Someone once shared a prayer in a session I attended about evangelizing to young people. The prayer went something like this.

“May they forget me and only remember You.”

I recall writing this down in my journal in a big, thick font. May they forget me and only remember You.

Bl. Frassati echoes that prayer in his words. He compares the shortness of the suffering in this life to the permanence of happiness in the life to come; describing it as “a happy eternity.”

That description brings hope, and it also brings a fresh sense of perspective. What are the sorrows of this life to compare to the peace that the next will bring?

With humanity comes mortality. The assurance that one day all of this will end. The physical sensations, the expressed and unexpressed emotions, they’ll all just stop, and our journey on this world will reach a conclusion.

But the journey with Christ does not have a terminal station.

St. Padre Pio was an Italian priest with a great number of documented miracles and a man given many spiritual gifts by God. One of these gifts was the ability to foresee future events of individuals.

One such individual was a police officer. St. Padre Pio told this man, perfectly healthy and in the physical prime of his life, that he would die peacefully in two weeks at his father’s home.

To console the police officer, he said to him, “What is life but a pilgrimage? We are on a journey, my son.”

During the following two weeks, the police officer settled his affairs, spent time with his family, and passed away in his father’s house, just as St. Padre Pio foretold.

I read this story just as I was about to leave for work and something about it stayed with me. I think also the fact that I still remember it as I’m writing this proves the worth of its meaning and the question it asks so well.

“What is life but a pilgrimage?”

To Bl. Pier Giorgio Frassati, it would’ve been a climb taken up a mountain.

He was well known for being an avid mountaineer. Bl. Frassati and his friends often went on hikes as a group with opportunities for prayer, liturgies, and conversations of faith going up and down from the summit. These experiences proved to be a reflection of the life he lived which itself was a reflection of Christ who is alive today.

On the last climb before his sudden death, Bl. Frassati signed off on the back of a photograph, “Verso L’Alto” which means “to the heights.”

What he wrote reminds us that there is no journey is greater than the one we take with Christ.

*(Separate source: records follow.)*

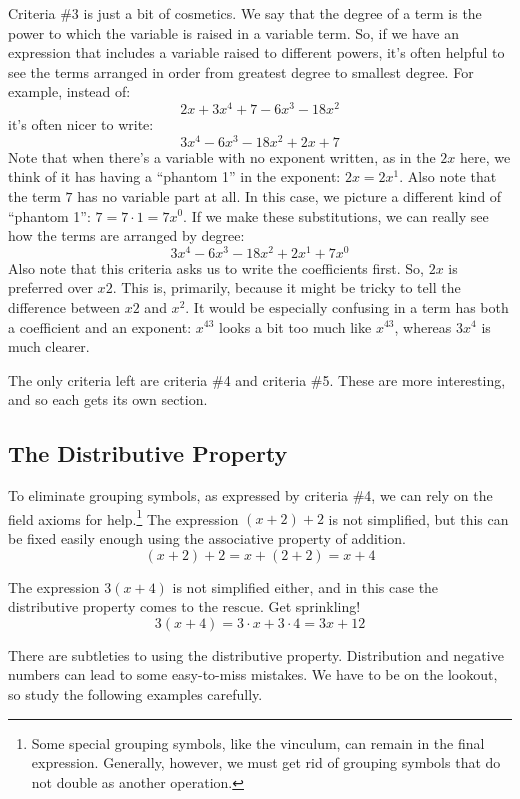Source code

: Criteria \#3 is just a bit of cosmetics. We say that the \gls{degree of a term} is the power to which the variable is raised in a variable term. So, if we have an expression that includes a variable raised to different powers, it's often helpful to see the terms arranged in order from greatest degree to smallest degree. For example, instead of:
\[2x + 3x^4 + 7 - 6x^3 - 18x^2\]
it's often nicer to write:
\[3x^4 - 6x^3 - 18x^2 + 2x + 7\]
Note that when there's a variable with no exponent written, as in the $2x$ here, we think of it has having a ``phantom 1'' in the exponent: $2x = 2x^1$. Also note that the term $7$ has no variable part at all. In this case, we picture a different kind of ``phantom 1'': $7 = 7 \cdot 1 = 7x^0$. If we make these substitutions, we can really see how the terms are arranged by degree:
\[3x^4 - 6x^3 - 18x^2 + 2x^1 + 7x^0\]
Also note that this criteria asks us to write the coefficients first. So, $2x$ is preferred over $x2$. This is, primarily, because it might be tricky to tell the difference between $x2$ and $x^2$. It would be especially confusing in a term has both a coefficient and an exponent: $x^43$ looks a bit too much like $x^{43}$, whereas $3x^4$ is much clearer.

The only criteria left are criteria \#4 and criteria \#5. These are more interesting, and so each gets its own section.

\subsection{The Distributive Property}

To eliminate grouping symbols, as expressed by criteria \#4, we can rely on the field axioms for help.\footnote{Some special grouping symbols, like the vinculum, can remain in the final expression. Generally, however, we must get rid of grouping symbols that do not double as another operation.} The expression $(x + 2) + 2$ is not simplified, but this can be fixed easily enough using the associative property of addition.
\[(x+2)+2 = x+(2+2) = x+4\]

The expression $3(x + 4)$ is not simplified either, and in this case the distributive property comes to the rescue. Get sprinkling!
\[3(x+4) = 3 \cdot x + 3\cdot 4 = 3x + 12\]

There are subtleties to using the distributive property. Distribution and negative numbers can lead to some easy-to-miss mistakes. We have to be on the lookout, so study the following examples carefully.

The highest summit we can reach is that of holiness: the height of heaven.

You look up and see that there are already people there. Many silhouettes of men and women overshadowed by the figure of the cross.

If you look closely at their faces, you can seem them urging you on. Waving their hands, pointing to the path.

Every step upwards brings you a step closer to joining them. Every step a closer step to eternity.